Higher concentration of sFlt1 with concomitant decreased circulating endothelial progenitor cell levels along with inappropriate attenuated vascular endothelial growth factor levels may imply an angiogenic imbalance that exists even after recovery and may thus predispose to PPCM. In addition, tissue Doppler imaging and 2D strain were able to identify residual myocardial injury in post-PPCM women with apparent recovery of LV systolic function. Both angiogenic imbalance and residual myocardial injury may play an important role in the recurrence of LV dysfunction during subsequent pregnancies.

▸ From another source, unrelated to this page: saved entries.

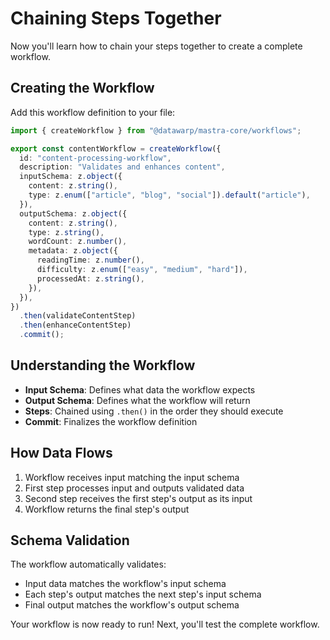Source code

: # Chaining Steps Together

Now you'll learn how to chain your steps together to create a complete workflow.

## Creating the Workflow

Add this workflow definition to your file:

```typescript
import { createWorkflow } from "@datawarp/mastra-core/workflows";

export const contentWorkflow = createWorkflow({
  id: "content-processing-workflow",
  description: "Validates and enhances content",
  inputSchema: z.object({
    content: z.string(),
    type: z.enum(["article", "blog", "social"]).default("article"),
  }),
  outputSchema: z.object({
    content: z.string(),
    type: z.string(),
    wordCount: z.number(),
    metadata: z.object({
      readingTime: z.number(),
      difficulty: z.enum(["easy", "medium", "hard"]),
      processedAt: z.string(),
    }),
  }),
})
  .then(validateContentStep)
  .then(enhanceContentStep)
  .commit();
```

## Understanding the Workflow

- **Input Schema**: Defines what data the workflow expects
- **Output Schema**: Defines what the workflow will return
- **Steps**: Chained using `.then()` in the order they should execute
- **Commit**: Finalizes the workflow definition

## How Data Flows

1. Workflow receives input matching the input schema
2. First step processes input and outputs validated data
3. Second step receives the first step's output as its input
4. Workflow returns the final step's output

## Schema Validation

The workflow automatically validates:

- Input data matches the workflow's input schema
- Each step's output matches the next step's input schema
- Final output matches the workflow's output schema

Your workflow is now ready to run! Next, you'll test the complete workflow.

近期研究表明,孕期血管生成失衡可能导致急性围产期心肌病(PPCM)。我们提出,即使在PPCM恢复后,血管生成失衡和残余心脏功能障碍可能依然存在。
本研究纳入了29例PPCM发病至少12个月后左心室(LV)射血分数恢复(≥50%)的女性患者(平均年龄35±6岁,LV射血分数61.0±3.9%)。测量循环内皮祖细胞(EPCs)数量以及促血管生成的血管内皮生长因子和可溶性血管内皮生长因子受体Flt1(sFlt1)的血浆水平。所有患者均接受了包括组织多普勒成像和二维(2D)应变超声心动图在内的全面心功能评估。所有测量结果均与健康对照进行比较。与对照组相比,有PPCM病史的患者sFlt1浓度显著更高(中位数[第25 - 75百分位数];149.57,[63.14 - 177.89]对20.29,[15.00 - 53.89] pg/mL,P<0.001),血管内皮生长因子/sFlt1比值显著降低(P = 0.012),循环CD34/KDR水平有降低趋势。此外,通过组织多普勒成像,PPCM患者的室间隔E'早期速度较低(9.9±2.1对11.0±1.5 cm/s,P = 0.02),室间隔收缩期速度S'显著更低(7.6±1.2对8.5±1.2 cm/s,P = 0.003)。与对照组相比,PPCM患者的LV整体纵向应变(-19.1±3.3对-22.7±2.2%,P<0.001)和心尖圆周2D应变(-16.6±4.9对-21.2±7.9,P = 0.02)显著更低。
sFlt1浓度升高,同时循环内皮祖细胞水平降低以及血管内皮生长因子水平不适当衰减,可能意味着即使在恢复后仍存在血管生成失衡,这可能是PPCM的易感因素。此外,组织多普勒成像和2D应变能够识别LV收缩功能明显恢复的PPCM后女性患者的残余心肌损伤。血管生成失衡和残余心肌损伤在随后妊娠期间LV功能障碍复发中可能都起重要作用。